Michele volvió a finales de julio. La ciudad estaba ya incandescente, las calles estaban casi desiertas y el asfalto se derretía bajo los pies. Laura había terminado el examen de selectividad, nunca había sido brillante en los estudios y aquella ocasión tampoco fue una excepción: su nota apenas superó el aprobado. Tú no te escandalizaste. «El tesoro de una mujer», te gustaba repetir, «no es precisamente su cerebro». Con generosidad le ofreciste una gran fiesta en la casa. Por sus dieciocho años y por el bachillerato. Puesto que la empresa ya estaba de vacaciones, pudiste celebrarla con nosotros. Mientras yo iba y venía con las bandejas de canapés, te veía siempre en medio de los corrillos de sus amigas. Todas se reían con tus bromas y tú les echabas la mano por la cintura.

Michele llegó aquella tarde. Estaba la música a todo volumen y los focos iluminaban la casa como si fuese una discoteca. Fue enseguida a abrazar a su hermana. «¿Lo has conseguido, eh?» Permanecieron un poco así, abrazados, sin decirse nada. Luego ella volvió al baile y él se dejó caer como un peso muerto en un sillón.

Miraba alrededor sonriendo. Lo observé un instante y tuve una sensación de lejanía. ¿Dónde estaba mi hijo en aquel momento? ¿Estaba allí, presente, o estaba en otra parte?
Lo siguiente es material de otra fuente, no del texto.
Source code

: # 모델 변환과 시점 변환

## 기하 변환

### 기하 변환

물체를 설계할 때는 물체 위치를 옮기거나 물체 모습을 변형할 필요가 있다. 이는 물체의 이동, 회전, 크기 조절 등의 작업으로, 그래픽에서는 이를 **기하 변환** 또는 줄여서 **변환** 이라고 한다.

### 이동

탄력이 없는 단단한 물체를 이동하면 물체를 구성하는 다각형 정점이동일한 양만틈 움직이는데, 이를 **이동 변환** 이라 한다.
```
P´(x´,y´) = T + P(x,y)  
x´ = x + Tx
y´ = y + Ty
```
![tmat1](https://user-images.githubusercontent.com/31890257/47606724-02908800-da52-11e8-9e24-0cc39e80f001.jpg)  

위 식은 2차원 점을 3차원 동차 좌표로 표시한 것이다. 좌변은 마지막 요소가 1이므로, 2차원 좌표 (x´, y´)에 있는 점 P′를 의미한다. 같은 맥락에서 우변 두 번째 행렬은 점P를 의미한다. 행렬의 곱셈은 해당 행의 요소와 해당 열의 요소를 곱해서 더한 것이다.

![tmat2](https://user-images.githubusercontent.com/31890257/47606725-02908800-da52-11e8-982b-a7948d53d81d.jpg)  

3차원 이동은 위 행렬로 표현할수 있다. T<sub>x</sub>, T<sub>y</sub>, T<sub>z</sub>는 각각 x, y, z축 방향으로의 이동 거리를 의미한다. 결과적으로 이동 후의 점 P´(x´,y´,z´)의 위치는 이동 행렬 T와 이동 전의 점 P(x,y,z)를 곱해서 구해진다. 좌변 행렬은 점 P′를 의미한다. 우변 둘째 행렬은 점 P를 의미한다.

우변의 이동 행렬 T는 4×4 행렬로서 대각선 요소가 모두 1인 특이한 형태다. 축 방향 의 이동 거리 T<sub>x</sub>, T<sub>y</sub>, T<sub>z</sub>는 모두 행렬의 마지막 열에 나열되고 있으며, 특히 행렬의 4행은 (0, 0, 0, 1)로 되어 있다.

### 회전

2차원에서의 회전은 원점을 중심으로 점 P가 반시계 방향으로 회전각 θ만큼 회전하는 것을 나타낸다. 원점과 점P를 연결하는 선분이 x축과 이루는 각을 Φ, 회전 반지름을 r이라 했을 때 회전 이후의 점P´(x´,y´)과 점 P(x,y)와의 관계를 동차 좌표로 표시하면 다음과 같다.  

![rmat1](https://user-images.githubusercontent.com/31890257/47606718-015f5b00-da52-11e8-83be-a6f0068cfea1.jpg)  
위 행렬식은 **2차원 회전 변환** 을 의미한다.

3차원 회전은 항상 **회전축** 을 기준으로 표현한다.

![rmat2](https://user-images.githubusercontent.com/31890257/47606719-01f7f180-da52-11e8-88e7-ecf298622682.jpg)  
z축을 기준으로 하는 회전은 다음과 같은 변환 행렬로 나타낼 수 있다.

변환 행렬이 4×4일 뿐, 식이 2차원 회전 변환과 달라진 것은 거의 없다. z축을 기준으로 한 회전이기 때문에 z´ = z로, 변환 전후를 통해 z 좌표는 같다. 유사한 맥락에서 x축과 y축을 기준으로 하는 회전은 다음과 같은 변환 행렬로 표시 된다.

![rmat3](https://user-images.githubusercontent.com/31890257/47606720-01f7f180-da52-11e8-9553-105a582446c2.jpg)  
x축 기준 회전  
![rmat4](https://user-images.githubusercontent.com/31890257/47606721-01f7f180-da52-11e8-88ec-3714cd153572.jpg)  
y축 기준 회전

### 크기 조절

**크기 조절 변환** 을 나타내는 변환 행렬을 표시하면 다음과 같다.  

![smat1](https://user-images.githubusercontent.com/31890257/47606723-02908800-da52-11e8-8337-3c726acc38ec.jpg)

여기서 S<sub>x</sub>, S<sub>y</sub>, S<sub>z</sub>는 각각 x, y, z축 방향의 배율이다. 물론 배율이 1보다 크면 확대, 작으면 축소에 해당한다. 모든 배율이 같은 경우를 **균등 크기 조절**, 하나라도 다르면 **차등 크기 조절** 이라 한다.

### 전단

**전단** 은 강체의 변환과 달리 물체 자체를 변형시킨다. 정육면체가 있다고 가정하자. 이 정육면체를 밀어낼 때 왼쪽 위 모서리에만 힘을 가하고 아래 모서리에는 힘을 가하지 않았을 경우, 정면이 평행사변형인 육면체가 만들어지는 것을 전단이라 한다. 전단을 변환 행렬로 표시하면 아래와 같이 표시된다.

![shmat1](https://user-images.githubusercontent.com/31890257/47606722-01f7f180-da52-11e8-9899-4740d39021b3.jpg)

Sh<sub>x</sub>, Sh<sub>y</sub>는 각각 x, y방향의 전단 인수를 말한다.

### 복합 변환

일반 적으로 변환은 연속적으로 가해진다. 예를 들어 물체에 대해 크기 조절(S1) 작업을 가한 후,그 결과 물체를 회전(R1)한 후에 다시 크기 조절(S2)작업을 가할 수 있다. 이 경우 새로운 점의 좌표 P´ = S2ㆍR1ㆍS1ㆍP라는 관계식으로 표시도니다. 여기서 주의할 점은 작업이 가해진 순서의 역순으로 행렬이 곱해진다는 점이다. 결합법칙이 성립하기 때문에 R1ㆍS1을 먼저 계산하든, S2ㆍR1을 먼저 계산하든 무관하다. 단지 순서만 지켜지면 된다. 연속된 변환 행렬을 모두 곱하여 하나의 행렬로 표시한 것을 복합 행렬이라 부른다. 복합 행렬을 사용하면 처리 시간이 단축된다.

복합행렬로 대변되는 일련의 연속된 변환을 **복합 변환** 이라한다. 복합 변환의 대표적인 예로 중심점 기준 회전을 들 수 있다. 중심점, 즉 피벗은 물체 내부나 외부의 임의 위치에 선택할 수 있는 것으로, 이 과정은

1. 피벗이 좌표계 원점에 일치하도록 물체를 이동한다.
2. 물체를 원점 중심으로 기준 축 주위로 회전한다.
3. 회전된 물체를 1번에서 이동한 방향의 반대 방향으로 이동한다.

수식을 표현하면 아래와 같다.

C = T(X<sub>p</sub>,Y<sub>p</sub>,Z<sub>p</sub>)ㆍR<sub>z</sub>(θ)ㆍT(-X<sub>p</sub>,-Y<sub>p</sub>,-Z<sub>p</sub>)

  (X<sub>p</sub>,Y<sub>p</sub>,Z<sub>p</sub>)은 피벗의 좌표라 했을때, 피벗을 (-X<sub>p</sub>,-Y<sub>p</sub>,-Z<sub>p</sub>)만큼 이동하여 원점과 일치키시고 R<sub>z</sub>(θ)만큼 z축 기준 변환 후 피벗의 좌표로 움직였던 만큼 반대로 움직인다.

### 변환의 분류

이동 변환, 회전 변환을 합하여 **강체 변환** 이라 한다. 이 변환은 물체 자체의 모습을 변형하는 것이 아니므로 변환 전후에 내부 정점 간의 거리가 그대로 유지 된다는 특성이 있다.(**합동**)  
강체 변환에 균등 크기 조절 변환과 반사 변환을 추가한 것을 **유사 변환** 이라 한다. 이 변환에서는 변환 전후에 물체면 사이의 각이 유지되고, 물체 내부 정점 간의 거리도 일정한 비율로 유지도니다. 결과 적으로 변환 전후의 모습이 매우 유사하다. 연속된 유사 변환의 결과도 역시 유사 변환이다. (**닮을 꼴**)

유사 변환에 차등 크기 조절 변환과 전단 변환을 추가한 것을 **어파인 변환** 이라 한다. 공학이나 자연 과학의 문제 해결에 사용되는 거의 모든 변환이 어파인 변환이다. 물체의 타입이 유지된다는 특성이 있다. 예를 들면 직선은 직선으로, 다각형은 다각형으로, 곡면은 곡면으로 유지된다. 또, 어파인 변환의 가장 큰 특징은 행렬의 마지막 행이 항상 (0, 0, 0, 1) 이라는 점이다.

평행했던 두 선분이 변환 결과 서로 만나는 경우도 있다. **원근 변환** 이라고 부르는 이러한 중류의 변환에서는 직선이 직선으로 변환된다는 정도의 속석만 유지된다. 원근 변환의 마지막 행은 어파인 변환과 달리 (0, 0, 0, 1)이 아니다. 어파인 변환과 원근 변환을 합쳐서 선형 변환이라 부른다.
No conseguía entenderlo. Una amiga de Laura se sentó a su lado, en un brazo de la butaca. Empezaron a reír y a bromear. Tú apareciste como un halcón, lo cogiste del brazo y lo obligaste a levantarse.

«¿Es ésta tu fiesta?»

«No.»

«Pues lárgate. No tienes nada que celebrar.»

Temí la posible reacción de Michele. Pero se levantó y en silencio abandonó la habitación.

No sé por qué pero verlo así, tan dócil, me oprimió el corazón. Me hubiera gustado seguirlo, hablarle, pero en aquel momento no podía dejar la cocina. Pensé ir a verlo a su habitación en cuanto te durmieras. Las palabras de su carta me habían impresionado, me parecían una especie de pasarela lanzada sobre el abismo, algo que me permitiría recomponer el doloroso curso de nuestras dos vidas. Quería ir a su cuarto y acurrucarlo como cuando era niño y se dejaba caer como un peso muerto entre mis brazos. Nos hubiéramos quedado así, hablando toda la noche, aunque ya era él quien podía cogerme en brazos.

Pero luego el cansancio me pudo. Tú seguías despierto, dabas vueltas por la habitación, abrías y cerrabas cajones como si buscaras algo. A mí, en cambio, se me cerraban los ojos.

«Paciencia», pensé, «haré mañana lo que quería hacer hoy», y fui a buscar mi último sueño de madre.